◆ **Task objective**
Only one span belongs in the answer: the line holding "full month name." through the last line of the entries below, retyped exactly.

◆ **Material provided**
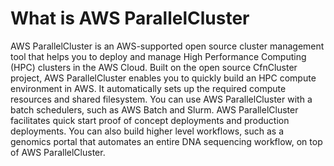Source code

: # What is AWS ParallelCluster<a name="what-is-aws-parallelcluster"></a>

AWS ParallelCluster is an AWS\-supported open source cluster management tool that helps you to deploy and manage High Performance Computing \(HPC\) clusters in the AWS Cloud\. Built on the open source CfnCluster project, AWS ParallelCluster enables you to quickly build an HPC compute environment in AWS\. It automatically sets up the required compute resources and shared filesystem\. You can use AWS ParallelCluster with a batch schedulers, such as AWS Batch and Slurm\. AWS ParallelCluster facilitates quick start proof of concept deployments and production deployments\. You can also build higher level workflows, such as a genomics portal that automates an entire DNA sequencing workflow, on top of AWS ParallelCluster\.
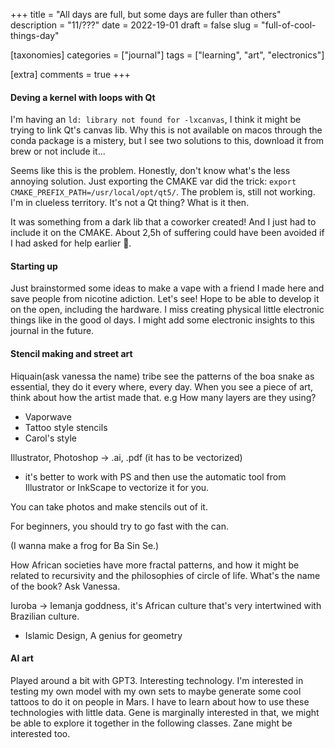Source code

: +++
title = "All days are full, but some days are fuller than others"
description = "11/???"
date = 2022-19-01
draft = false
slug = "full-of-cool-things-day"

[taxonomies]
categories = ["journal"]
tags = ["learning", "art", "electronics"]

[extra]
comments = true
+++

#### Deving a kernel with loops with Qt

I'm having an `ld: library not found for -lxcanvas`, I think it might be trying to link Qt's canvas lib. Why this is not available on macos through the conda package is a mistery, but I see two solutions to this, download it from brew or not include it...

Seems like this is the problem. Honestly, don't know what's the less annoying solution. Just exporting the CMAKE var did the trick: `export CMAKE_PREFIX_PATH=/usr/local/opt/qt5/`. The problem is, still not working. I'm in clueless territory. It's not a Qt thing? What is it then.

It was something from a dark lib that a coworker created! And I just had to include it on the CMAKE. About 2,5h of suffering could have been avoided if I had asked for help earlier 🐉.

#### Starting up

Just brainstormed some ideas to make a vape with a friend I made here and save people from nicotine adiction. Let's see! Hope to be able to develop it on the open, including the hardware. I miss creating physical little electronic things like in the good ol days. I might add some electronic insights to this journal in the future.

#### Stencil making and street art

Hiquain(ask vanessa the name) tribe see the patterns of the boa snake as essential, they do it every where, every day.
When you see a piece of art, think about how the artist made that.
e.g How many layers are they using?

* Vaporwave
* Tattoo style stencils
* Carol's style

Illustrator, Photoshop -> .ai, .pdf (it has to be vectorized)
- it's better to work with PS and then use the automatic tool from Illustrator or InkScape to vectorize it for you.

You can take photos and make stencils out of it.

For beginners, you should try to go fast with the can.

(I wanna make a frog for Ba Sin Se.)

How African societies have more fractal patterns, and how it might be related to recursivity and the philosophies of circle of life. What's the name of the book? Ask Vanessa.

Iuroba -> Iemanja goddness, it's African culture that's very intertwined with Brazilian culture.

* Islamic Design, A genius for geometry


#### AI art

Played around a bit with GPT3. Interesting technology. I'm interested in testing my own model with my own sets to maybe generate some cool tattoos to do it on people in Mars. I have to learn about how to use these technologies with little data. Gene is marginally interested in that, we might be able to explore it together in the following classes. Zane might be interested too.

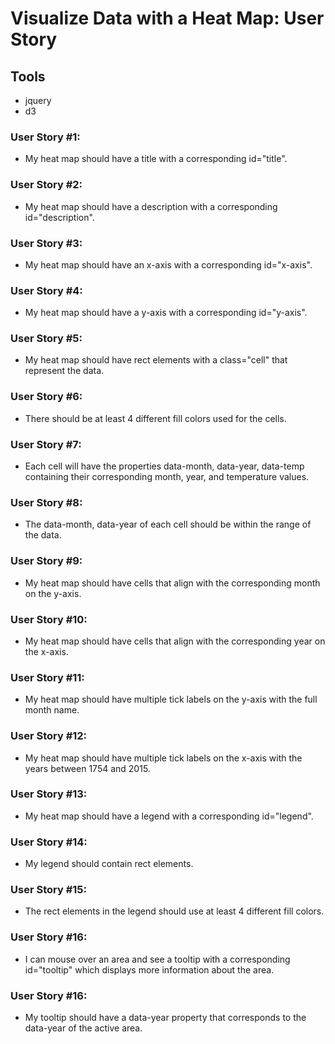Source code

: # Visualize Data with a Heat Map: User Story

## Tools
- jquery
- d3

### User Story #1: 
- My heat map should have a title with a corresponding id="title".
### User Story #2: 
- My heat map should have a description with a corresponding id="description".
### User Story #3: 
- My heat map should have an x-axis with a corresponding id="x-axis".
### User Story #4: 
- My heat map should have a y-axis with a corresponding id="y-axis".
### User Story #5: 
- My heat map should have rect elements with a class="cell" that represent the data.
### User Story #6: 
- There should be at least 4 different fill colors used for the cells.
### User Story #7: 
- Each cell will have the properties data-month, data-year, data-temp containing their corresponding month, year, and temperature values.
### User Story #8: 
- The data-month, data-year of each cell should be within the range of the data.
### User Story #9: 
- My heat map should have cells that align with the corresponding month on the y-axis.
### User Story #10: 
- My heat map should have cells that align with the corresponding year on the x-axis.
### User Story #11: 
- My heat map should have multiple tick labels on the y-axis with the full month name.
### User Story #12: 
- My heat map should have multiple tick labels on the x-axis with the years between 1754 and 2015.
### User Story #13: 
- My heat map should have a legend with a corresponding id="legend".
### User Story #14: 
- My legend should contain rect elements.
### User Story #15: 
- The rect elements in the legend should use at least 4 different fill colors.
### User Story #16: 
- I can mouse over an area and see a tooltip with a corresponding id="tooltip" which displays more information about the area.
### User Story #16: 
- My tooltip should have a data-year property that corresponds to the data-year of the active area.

◆ **Answer space**
- My heat map should have multiple tick labels on the y-axis with the full month name.
### User Story #12: 
- My heat map should have multiple tick labels on the x-axis with the years between 1754 and 2015.
### User Story #13: 
- My heat map should have a legend with a corresponding id="legend".
### User Story #14: 
- My legend should contain rect elements.
### User Story #15: 
- The rect elements in the legend should use at least 4 different fill colors.
### User Story #16: 
- I can mouse over an area and see a tooltip with a corresponding id="tooltip" which displays more information about the area.
### User Story #16: 
- My tooltip should have a data-year property that corresponds to the data-year of the active area.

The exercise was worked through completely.